Cleo recibió la puñalada sentimental de su hija como una campeona. Sabía que en ella había amor y respeto, así como sabía que ella la quería y respetaba también, pero también sabía que por su parte, las muestras de cariño y afecto, al menos aquellas más visibles y directas, habían sido escasas durante toda su vida. Simplemente no le salía.
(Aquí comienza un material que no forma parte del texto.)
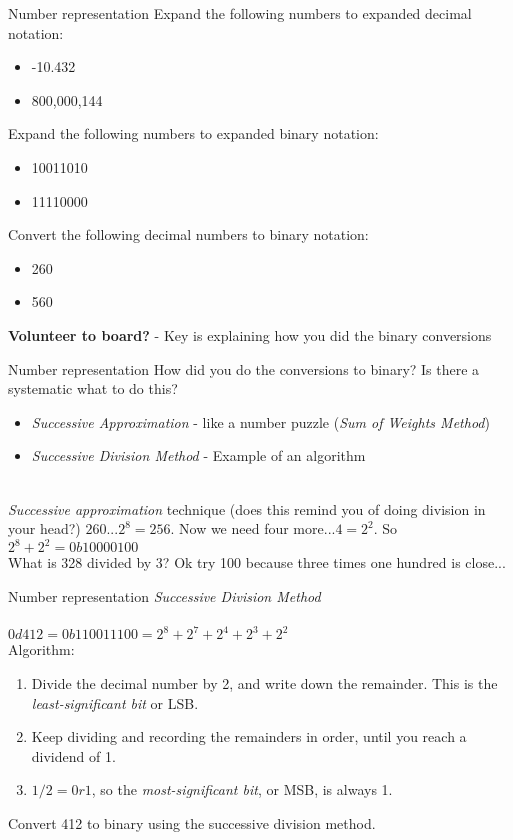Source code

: \documentclass{beamer}
\begin{document}
\begin{frame}{Number representation}
Expand the following numbers to expanded decimal notation:
\begin{itemize}
\item -10.432
\item 800,000,144
\end{itemize}
Expand the following numbers to expanded binary notation:
\begin{itemize}
\item 10011010
\item 11110000
\end{itemize}
Convert the following decimal numbers to binary notation:
\begin{itemize}
\item 260
\item 560
\end{itemize}
\textbf{Volunteer to board?} - Key is explaining how you did the binary conversions
\end{frame}

\begin{frame}{Number representation}
How did you do the conversions to binary?  Is there a systematic what to do this? \\
\begin{itemize}
\item \textit{Successive Approximation} - like a number puzzle (\textit{Sum of Weights Method})
\item \textit{Successive Division Method} - Example of an algorithm
\end{itemize}
\hrulefill \\ \vspace{0.5cm}
\textit{Successive approximation} technique (does this remind you of doing division in your head?)
$260$...$2^8 = 256$.  Now we need four more...$4 = 2^2$.  So $2^8 + 2^2 = 0b10000100$ \\ \vspace{0.5cm}
What is 328 divided by 3?  Ok try 100 because three times one hundred is close...
\end{frame}

\begin{frame}{Number representation}
\textit{Successive Division Method} \\ \vspace{0.5cm} \hrulefill \\
$0d412 = 0b110011100 = 2^8 + 2^7 + 2^4 + 2^3 + 2^2$ \\
Algorithm:
\begin{enumerate}
\item Divide the decimal number by 2, and write down the remainder.  This is the \textit{least-significant bit} or LSB.
\item Keep dividing and recording the remainders in order, until you reach a dividend of 1.
\item $1/2 = 0 r 1$, so the \textit{most-significant bit}, or MSB, is always 1.
\end{enumerate}
Convert 412 to binary using the successive division method.
\end{frame}
\end{document}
Su hija nunca se lo recriminaba directamente pero, voluntaria o involuntariamente, se lo hacía saber con algún gesto, cada vez que la situación lo hacía posible.

Comprendiendo que el cambio de tema también había resultado fallido para su intención de crear un clima familiar cálido y agradable, Cleo optó por la opción que le resultaba más fácil: decir aquello que había ido a decir sin rodeos:

—He venido a deciros que me marcho. Me voy a la Tierra antes de que acabe esta semana.